Please tally the lines of the records that contain "could" and send back only the total.

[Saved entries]

····················

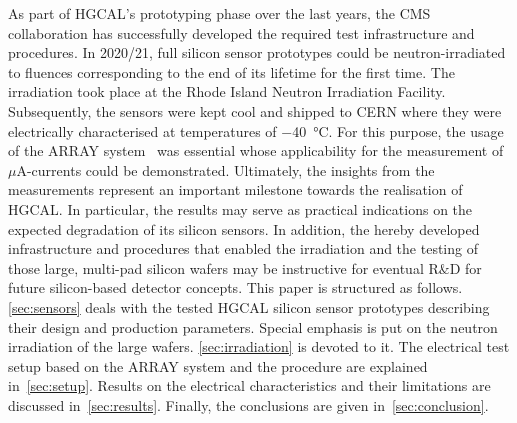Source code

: As part of HGCAL's prototyping phase over the last years, the CMS collaboration has successfully developed the required test infrastructure and procedures.
In 2020/21, full silicon sensor prototypes could be neutron-irradiated to fluences corresponding to the end of its lifetime for the first time. 
The irradiation took place at the Rhode Island Neutron Irradiation Facility. 
Subsequently, the sensors were kept cool and shipped to CERN where they were electrically characterised at temperatures of \SI{-40}{\celsius}.
For this purpose, the usage of the ARRAY system~\cite{pitters:array2019} was essential whose applicability for the measurement of $\mu$A-currents could be demonstrated.
Ultimately, the insights from the measurements represent an important milestone towards the realisation of HGCAL.
In particular, the results may serve as practical indications on the expected degradation of its silicon sensors. 
In addition, the hereby developed infrastructure and procedures that enabled the irradiation and the testing of those large, multi-pad silicon wafers may be instructive for eventual R$\&$D for future silicon-based detector concepts.\newline
This paper is structured as follows.
\ref{sec:sensors} deals with the tested HGCAL silicon sensor prototypes describing their design and production parameters.
Special emphasis is put on the neutron irradiation of the large wafers. 
\ref{sec:irradiation} is devoted to it.
The electrical test setup based on the ARRAY system and the procedure are explained in~\ref{sec:setup}.
Results on the electrical characteristics and their limitations are discussed in~\ref{sec:results}.
Finally, the conclusions are given in~\ref{sec:conclusion}.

····················

▶ [Solved problem] 2